_Data extracted from a collection_:

◇ ◇ ◇ ◇

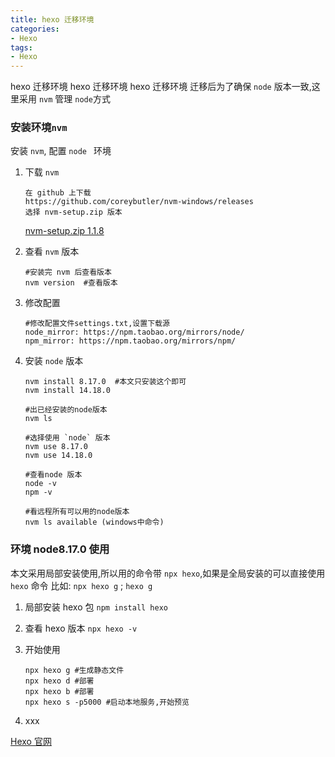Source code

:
 ```yaml
---
title: hexo 迁移环境
categories: 
- Hexo
tags:
- Hexo
---
```

hexo  迁移环境
hexo  迁移环境
hexo  迁移环境
迁移后为了确保 `node` 版本一致,这里采用 `nvm` 管理 `node`方式

### 安装环境`nvm`

安装 `nvm`, 配置 `node ` 环境

1. 下载 `nvm`

   ```wiki
   在 github 上下载
   https://github.com/coreybutler/nvm-windows/releases  
   选择 nvm-setup.zip 版本
   ```

   [nvm-setup.zip 1.1.8](https://github.com/coreybutler/nvm-windows/releases/download/1.1.8/nvm-setup.zip)

2. 查看 `nvm` 版本

   ```wiki
   #安装完 nvm 后查看版本
   nvm version  #查看版本 
   ```

3. 修改配置

   ```wiki
   #修改配置文件settings.txt,设置下载源
   node_mirror: https://npm.taobao.org/mirrors/node/ 
   npm_mirror: https://npm.taobao.org/mirrors/npm/
   ```

4. 安装 `node` 版本

   ```wiki
   nvm install 8.17.0  #本文只安装这个即可
   nvm install 14.18.0
   
   #出已经安装的node版本 
   nvm ls
   
   #选择使用 `node` 版本
   nvm use 8.17.0
   nvm use 14.18.0
   
   #查看node 版本
   node -v
   npm -v
   
   #看远程所有可以用的node版本
   nvm ls available (windows中命令)
   ```

###  环境 node8.17.0 使用

本文采用局部安装使用,所以用的命令带 `npx hexo`,如果是全局安装的可以直接使用 `hexo` 命令
比如:  `npx hexo g`   ;   `hexo g`

1. 局部安装 hexo 包
   `npm install hexo`

2. 查看 hexo 版本
   `npx hexo -v `

3. 开始使用 

   ```wiki
   npx hexo g #生成静态文件
   npx hexo d #部署
   npx hexo b #部署
   npx hexo s -p5000 #启动本地服务,开始预览
   ```

4) xxx





[Hexo 官网](https://hexo.io/zh-cn/docs/)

◇ ◇ ◇ ◇

_Problem requirements_: Only the lines that contain the string "coreybutler" are to be copied from the records.

_Your solution_:
   https://github.com/coreybutler/nvm-windows/releases  
   [nvm-setup.zip 1.1.8](https://github.com/coreybutler/nvm-windows/releases/download/1.1.8/nvm-setup.zip)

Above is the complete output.